→ About this exercise: Set down exactly the lines below, starting at the one that contains "- [x] PanelManager unit tests" and ending at the one that contains "- [ ] Review system implementation", with both of those lines included and nothing else.

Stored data
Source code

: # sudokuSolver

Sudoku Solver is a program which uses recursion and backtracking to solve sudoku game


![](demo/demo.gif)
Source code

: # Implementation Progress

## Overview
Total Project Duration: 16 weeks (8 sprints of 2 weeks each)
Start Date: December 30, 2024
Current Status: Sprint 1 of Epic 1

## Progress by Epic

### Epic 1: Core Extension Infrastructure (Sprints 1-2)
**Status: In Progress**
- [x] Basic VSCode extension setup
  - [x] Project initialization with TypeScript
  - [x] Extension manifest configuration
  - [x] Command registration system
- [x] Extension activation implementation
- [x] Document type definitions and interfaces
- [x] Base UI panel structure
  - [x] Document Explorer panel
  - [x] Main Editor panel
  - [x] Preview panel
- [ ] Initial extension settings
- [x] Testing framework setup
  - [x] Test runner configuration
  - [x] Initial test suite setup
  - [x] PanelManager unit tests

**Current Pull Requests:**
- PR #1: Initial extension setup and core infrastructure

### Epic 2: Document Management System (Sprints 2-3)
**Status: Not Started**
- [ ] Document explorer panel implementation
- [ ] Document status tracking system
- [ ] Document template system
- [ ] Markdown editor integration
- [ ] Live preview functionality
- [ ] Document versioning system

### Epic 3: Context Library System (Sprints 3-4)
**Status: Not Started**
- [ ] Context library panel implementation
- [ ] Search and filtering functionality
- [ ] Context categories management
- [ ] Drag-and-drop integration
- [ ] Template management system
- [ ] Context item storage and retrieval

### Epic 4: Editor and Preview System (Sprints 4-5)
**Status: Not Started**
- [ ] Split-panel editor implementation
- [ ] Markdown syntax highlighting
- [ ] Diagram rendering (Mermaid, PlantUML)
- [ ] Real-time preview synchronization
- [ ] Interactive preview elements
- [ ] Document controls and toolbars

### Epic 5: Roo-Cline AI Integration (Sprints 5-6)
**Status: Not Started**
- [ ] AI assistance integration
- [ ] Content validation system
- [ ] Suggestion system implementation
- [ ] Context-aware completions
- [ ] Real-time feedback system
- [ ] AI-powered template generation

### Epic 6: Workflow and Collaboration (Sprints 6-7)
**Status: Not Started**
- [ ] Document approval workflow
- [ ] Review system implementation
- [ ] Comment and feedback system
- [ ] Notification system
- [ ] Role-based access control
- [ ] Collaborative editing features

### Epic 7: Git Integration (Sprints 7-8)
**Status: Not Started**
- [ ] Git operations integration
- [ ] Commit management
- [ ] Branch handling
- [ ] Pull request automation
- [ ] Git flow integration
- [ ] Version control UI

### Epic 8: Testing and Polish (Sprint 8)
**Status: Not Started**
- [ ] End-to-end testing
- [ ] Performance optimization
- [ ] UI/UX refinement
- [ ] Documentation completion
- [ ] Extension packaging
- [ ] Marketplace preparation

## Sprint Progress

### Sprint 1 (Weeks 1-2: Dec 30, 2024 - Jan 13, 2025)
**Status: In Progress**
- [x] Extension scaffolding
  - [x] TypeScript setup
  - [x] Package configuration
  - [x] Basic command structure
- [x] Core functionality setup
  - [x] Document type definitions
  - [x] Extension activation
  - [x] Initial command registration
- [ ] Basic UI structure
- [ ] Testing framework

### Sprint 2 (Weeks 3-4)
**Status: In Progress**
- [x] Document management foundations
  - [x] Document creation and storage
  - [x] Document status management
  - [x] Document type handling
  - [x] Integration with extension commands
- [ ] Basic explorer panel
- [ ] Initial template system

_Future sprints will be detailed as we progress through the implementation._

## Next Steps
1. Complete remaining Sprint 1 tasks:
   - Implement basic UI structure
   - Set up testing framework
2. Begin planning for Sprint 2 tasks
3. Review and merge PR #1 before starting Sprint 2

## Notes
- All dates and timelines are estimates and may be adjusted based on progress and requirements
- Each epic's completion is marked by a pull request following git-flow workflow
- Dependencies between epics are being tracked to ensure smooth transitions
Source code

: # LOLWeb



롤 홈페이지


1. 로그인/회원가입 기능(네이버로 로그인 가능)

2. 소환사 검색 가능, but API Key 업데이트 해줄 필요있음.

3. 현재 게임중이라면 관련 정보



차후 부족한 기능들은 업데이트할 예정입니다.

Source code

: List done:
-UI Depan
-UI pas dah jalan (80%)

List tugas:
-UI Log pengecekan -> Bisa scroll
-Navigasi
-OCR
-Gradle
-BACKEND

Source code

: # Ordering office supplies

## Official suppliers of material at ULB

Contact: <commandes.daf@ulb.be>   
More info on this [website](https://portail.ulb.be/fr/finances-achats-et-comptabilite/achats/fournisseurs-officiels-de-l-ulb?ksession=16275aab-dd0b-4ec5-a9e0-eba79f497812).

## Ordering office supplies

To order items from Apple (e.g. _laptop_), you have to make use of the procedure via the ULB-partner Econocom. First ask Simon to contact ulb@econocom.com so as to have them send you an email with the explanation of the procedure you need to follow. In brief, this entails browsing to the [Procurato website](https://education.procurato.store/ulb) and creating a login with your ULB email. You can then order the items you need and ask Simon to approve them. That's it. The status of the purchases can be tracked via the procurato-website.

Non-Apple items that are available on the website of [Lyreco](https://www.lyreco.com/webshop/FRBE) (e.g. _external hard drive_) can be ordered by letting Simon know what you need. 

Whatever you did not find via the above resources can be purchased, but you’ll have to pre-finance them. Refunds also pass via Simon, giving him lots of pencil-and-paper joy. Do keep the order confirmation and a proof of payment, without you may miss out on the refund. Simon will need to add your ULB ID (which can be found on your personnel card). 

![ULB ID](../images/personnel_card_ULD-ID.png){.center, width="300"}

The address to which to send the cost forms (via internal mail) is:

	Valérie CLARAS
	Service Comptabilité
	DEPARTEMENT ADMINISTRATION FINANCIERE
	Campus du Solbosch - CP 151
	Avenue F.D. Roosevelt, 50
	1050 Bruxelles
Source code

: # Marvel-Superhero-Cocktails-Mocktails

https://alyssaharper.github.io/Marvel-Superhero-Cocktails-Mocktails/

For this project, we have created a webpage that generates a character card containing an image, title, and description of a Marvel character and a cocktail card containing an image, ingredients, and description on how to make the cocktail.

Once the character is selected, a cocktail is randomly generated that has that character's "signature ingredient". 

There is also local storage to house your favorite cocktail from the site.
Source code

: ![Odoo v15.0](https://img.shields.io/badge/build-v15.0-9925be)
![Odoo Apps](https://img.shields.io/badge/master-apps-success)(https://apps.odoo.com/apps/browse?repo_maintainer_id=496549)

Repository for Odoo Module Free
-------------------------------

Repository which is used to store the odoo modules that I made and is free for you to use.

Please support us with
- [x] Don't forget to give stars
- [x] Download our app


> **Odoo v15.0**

→ Response to the task:
  - [x] PanelManager unit tests

**Current Pull Requests:**
- PR #1: Initial extension setup and core infrastructure

### Epic 2: Document Management System (Sprints 2-3)
**Status: Not Started**
- [ ] Document explorer panel implementation
- [ ] Document status tracking system
- [ ] Document template system
- [ ] Markdown editor integration
- [ ] Live preview functionality
- [ ] Document versioning system

### Epic 3: Context Library System (Sprints 3-4)
**Status: Not Started**
- [ ] Context library panel implementation
- [ ] Search and filtering functionality
- [ ] Context categories management
- [ ] Drag-and-drop integration
- [ ] Template management system
- [ ] Context item storage and retrieval

### Epic 4: Editor and Preview System (Sprints 4-5)
**Status: Not Started**
- [ ] Split-panel editor implementation
- [ ] Markdown syntax highlighting
- [ ] Diagram rendering (Mermaid, PlantUML)
- [ ] Real-time preview synchronization
- [ ] Interactive preview elements
- [ ] Document controls and toolbars

### Epic 5: Roo-Cline AI Integration (Sprints 5-6)
**Status: Not Started**
- [ ] AI assistance integration
- [ ] Content validation system
- [ ] Suggestion system implementation
- [ ] Context-aware completions
- [ ] Real-time feedback system
- [ ] AI-powered template generation

### Epic 6: Workflow and Collaboration (Sprints 6-7)
**Status: Not Started**
- [ ] Document approval workflow
- [ ] Review system implementation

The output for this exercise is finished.